Brief ▸ Look through the records below, and whenever a line contains "send", copy it.

Task data ▸
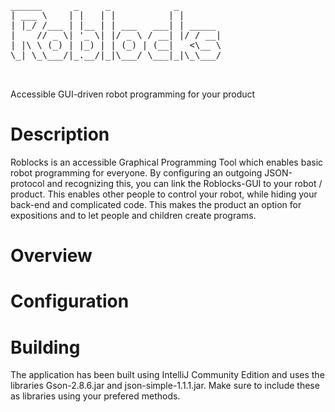 <pre>
______      _     _            _        
| ___ \    | |   | |          | |       
| |_/ /___ | |__ | | ___   ___| | _____ 
|    // _ \| '_ \| |/ _ \ / __| |/ / __|
| |\ \ (_) | |_) | | (_) | (__|   <\__ \
\_| \_\___/|_.__/|_|\___/ \___|_|\_\___/
                                        
                                        
</pre>

Accessible GUI-driven robot programming for your product

# Description
Roblocks is an accessible Graphical Programming Tool which enables basic robot programming for everyone. By configuring an outgoing JSON-protocol and recognizing this, you can link the Roblocks-GUI to your robot / product. This enables other people to control your robot, while hiding your back-end and complicated code. This makes the product an option for expositions and to let people and children create programs. 

# Overview


# Configuration

# Building
The application has been built using IntelliJ Community Edition and uses the libraries Gson-2.8.6.jar and json-simple-1.1.1.jar. Make sure to include these as libraries using your prefered methods. 
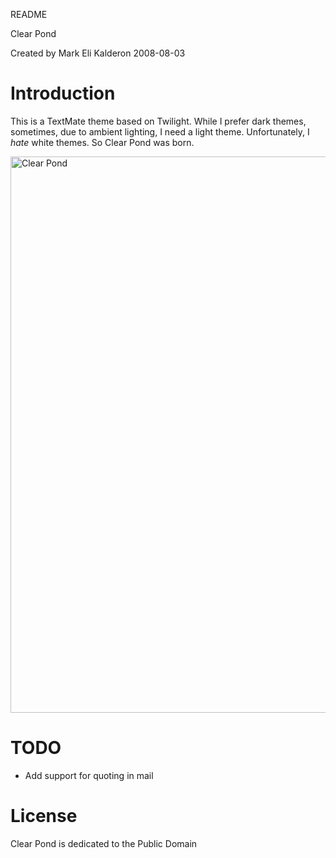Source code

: README

Clear Pond

Created by Mark Eli Kalderon 2008-08-03

# Introduction

This is a TextMate theme based on Twilight. While I prefer dark themes, sometimes, due to ambient lighting, I need a light theme. Unfortunately, I *hate* white themes. So Clear Pond was born.

<a href="http://www.flickr.com/photos/philgeek/2728925809/" title="Clear Pond by PhilGeek23, on Flickr"><img src="http://farm4.static.flickr.com/3209/2728925809_c5d80e80db_o.jpg" width="613" height="890" alt="Clear Pond" /></a>

# TODO

* Add support for quoting in mail

# License

Clear Pond is dedicated to the Public Domain
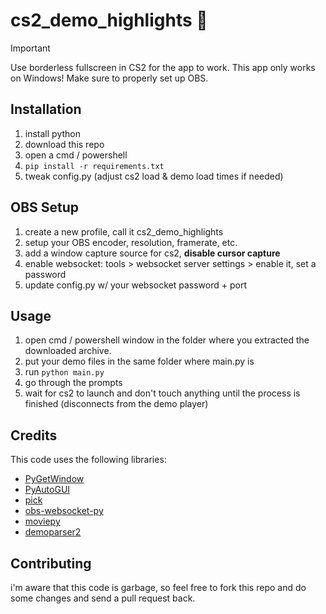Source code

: # cs2_demo_highlights 🎥

> [!IMPORTANT]  
> Use borderless fullscreen in CS2 for the app to work.
> This app only works on Windows!
> Make sure to properly set up OBS.

## Installation

1. install python
2. download this repo
3. open a cmd / powershell
4. `pip install -r requirements.txt`
5.  tweak config.py (adjust cs2 load & demo load times if needed)

## OBS Setup

1. create a new profile, call it cs2_demo_highlights
2. setup your OBS encoder, resolution, framerate, etc.
3. add a window capture source for cs2, **disable cursor capture**
4. enable websocket: tools > websocket server settings > enable it, set a password
5. update config.py w/ your websocket password + port

## Usage
1. open cmd / powershell window in the folder where you extracted the downloaded archive.
2. put your demo files in the same folder where main.py is
3. run `python main.py`
4. go through the prompts
5. wait for cs2 to launch and don't touch anything until the process is finished (disconnects from the demo player)

## Credits
This code uses the following libraries:
- [PyGetWindow](https://github.com/asweigart/PyGetWindow)
- [PyAutoGUI](https://github.com/asweigart/pyautogui)
- [pick](https://github.com/aisk/pick)
- [obs-websocket-py](https://github.com/Elektordi/obs-websocket-py)
- [moviepy](https://github.com/Zulko/moviepy)
- [demoparser2](github.com/LaihoE/demoparser)

## Contributing

i'm aware that this code is garbage, so feel free to fork this repo and do some changes and send a pull request back.
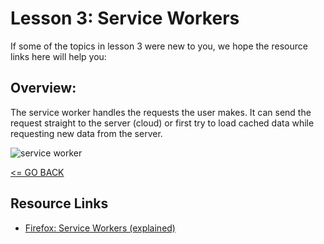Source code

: # Lesson 3: Service Workers

If some of the topics in lesson 3 were new to you, we hope the resource links here will help you:

## Overview:
The service worker handles the requests the user makes. It can send the request straight to the server (cloud) or first try to load cached data while requesting new data from the server. 

![service worker](https://www.smashingmagazine.com/wp-content/uploads/2016/11/service-worker-offline-large-opt.jpg)

[<= GO BACK ](../README.md)

## Resource Links

* [Firefox: Service Workers (explained)](https://developer.mozilla.org/en-US/docs/Web/API/Service_Worker_API/Using_Service_Workers)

Problem solution ▸
i'm aware that this code is garbage, so feel free to fork this repo and do some changes and send a pull request back.
The service worker handles the requests the user makes. It can send the request straight to the server (cloud) or first try to load cached data while requesting new data from the server. 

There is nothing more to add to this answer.